BEGIN Available data

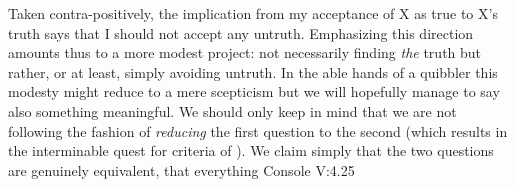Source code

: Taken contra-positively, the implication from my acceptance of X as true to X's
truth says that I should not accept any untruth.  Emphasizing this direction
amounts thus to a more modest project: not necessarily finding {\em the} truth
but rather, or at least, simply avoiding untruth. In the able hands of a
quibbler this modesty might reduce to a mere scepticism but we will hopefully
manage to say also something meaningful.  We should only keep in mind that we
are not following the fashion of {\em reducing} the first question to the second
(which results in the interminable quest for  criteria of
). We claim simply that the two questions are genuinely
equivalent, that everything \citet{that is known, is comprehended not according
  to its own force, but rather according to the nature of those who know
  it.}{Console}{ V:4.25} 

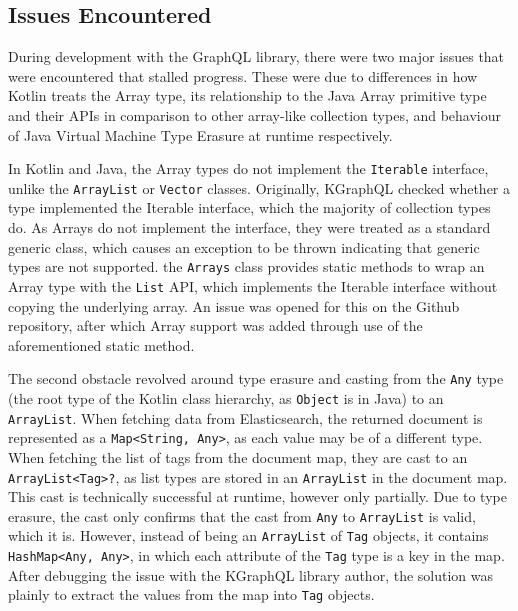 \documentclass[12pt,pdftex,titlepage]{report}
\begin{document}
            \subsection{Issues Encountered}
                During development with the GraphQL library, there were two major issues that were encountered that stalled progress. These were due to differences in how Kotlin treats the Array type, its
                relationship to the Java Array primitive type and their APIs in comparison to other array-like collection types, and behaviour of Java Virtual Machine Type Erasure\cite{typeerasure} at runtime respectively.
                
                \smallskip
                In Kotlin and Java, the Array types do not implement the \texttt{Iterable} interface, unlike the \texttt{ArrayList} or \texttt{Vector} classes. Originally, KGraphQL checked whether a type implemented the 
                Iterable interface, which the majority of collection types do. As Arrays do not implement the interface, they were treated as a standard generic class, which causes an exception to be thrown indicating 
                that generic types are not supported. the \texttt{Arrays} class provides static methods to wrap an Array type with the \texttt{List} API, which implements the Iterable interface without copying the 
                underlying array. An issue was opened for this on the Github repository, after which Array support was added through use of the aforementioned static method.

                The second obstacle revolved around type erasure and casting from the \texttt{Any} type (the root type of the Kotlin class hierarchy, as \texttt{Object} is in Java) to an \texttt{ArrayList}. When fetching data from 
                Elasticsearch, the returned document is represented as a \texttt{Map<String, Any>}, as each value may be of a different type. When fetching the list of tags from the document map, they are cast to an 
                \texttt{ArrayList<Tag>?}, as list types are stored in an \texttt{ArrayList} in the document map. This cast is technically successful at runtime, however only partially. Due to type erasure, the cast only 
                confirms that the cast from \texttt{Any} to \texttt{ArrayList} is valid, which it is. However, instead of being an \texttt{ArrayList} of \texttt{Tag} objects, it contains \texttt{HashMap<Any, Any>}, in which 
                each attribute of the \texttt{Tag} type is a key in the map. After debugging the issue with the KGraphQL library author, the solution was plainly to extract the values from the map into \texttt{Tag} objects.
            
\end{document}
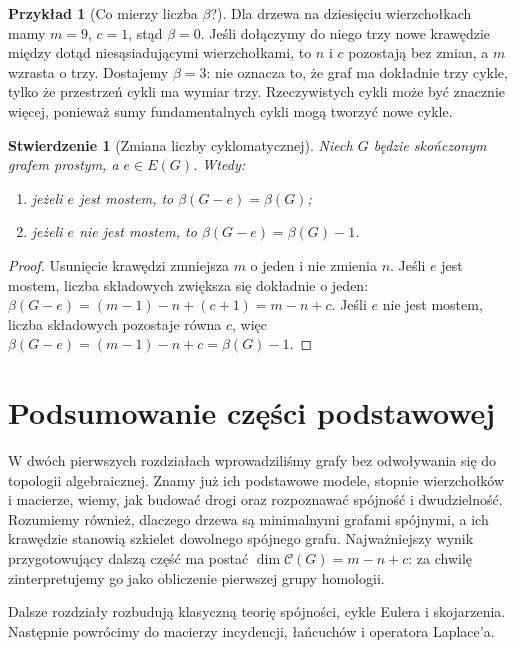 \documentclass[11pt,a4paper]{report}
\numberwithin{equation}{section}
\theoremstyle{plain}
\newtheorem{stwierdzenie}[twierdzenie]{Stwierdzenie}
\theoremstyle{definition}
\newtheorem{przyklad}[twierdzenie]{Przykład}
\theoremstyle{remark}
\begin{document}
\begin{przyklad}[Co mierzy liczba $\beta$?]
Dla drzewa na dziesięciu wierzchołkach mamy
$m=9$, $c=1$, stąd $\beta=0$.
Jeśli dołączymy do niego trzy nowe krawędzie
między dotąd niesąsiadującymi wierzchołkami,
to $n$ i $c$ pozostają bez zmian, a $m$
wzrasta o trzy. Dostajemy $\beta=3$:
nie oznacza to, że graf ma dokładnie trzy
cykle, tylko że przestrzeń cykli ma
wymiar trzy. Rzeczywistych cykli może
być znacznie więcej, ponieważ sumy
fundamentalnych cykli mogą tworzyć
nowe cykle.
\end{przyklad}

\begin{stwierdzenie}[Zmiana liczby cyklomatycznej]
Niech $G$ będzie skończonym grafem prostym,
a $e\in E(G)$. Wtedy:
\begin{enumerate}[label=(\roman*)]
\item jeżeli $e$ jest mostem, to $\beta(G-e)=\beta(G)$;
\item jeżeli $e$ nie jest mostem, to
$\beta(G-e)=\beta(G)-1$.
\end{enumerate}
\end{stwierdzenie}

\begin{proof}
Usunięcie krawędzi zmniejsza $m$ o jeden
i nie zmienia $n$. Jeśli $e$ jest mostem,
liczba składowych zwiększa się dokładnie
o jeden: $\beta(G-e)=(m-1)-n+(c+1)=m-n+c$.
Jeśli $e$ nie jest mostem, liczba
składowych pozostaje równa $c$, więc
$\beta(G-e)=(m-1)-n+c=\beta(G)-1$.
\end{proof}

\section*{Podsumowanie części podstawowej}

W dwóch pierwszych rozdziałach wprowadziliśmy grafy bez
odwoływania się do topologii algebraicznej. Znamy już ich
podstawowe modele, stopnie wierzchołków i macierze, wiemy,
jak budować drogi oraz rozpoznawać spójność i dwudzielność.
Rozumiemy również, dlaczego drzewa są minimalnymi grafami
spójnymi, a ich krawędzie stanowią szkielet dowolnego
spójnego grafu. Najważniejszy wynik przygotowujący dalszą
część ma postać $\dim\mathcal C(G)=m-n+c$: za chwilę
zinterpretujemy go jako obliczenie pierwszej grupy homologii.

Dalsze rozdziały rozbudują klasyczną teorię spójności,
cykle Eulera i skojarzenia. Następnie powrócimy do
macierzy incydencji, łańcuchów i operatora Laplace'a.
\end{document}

END Available data
BEGIN Available data

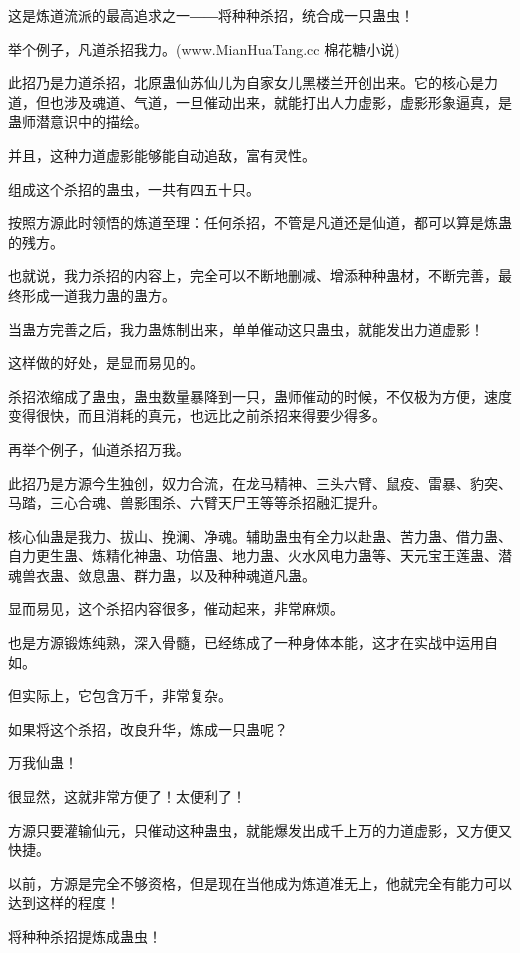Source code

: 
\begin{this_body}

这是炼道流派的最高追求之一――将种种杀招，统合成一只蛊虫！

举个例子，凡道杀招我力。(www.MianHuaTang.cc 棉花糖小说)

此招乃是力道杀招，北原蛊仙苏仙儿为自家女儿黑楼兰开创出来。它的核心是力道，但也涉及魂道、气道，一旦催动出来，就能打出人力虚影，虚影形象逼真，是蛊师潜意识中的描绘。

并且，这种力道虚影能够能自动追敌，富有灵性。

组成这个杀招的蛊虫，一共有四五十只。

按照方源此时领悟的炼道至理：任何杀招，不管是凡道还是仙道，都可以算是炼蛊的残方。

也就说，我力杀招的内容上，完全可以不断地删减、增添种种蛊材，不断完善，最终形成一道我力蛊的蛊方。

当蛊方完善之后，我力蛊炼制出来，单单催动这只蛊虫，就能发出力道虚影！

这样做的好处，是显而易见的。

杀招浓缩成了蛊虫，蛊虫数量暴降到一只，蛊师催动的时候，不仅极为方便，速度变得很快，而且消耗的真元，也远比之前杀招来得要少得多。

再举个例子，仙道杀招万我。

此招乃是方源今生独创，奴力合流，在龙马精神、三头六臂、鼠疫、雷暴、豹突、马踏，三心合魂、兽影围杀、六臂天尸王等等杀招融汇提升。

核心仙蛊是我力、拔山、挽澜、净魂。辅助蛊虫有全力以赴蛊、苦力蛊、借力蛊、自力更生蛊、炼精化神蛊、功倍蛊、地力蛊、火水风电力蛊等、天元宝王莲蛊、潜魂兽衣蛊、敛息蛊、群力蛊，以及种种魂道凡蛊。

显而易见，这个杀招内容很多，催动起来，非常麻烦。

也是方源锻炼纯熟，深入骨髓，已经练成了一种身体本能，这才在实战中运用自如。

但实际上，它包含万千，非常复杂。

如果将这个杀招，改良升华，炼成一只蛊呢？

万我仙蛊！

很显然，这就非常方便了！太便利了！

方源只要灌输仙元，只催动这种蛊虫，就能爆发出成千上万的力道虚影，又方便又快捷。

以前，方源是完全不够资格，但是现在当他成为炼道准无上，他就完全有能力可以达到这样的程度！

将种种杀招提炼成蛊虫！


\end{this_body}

END Available data

Work request
Among the entries above, find the line with "The second obstacle" and the line with "Elasticsearch, the returned"; give again exactly these two lines and all lines between them.

Response to this task
                The second obstacle revolved around type erasure and casting from the \texttt{Any} type (the root type of the Kotlin class hierarchy, as \texttt{Object} is in Java) to an \texttt{ArrayList}. When fetching data from 
                Elasticsearch, the returned document is represented as a \texttt{Map<String, Any>}, as each value may be of a different type. When fetching the list of tags from the document map, they are cast to an 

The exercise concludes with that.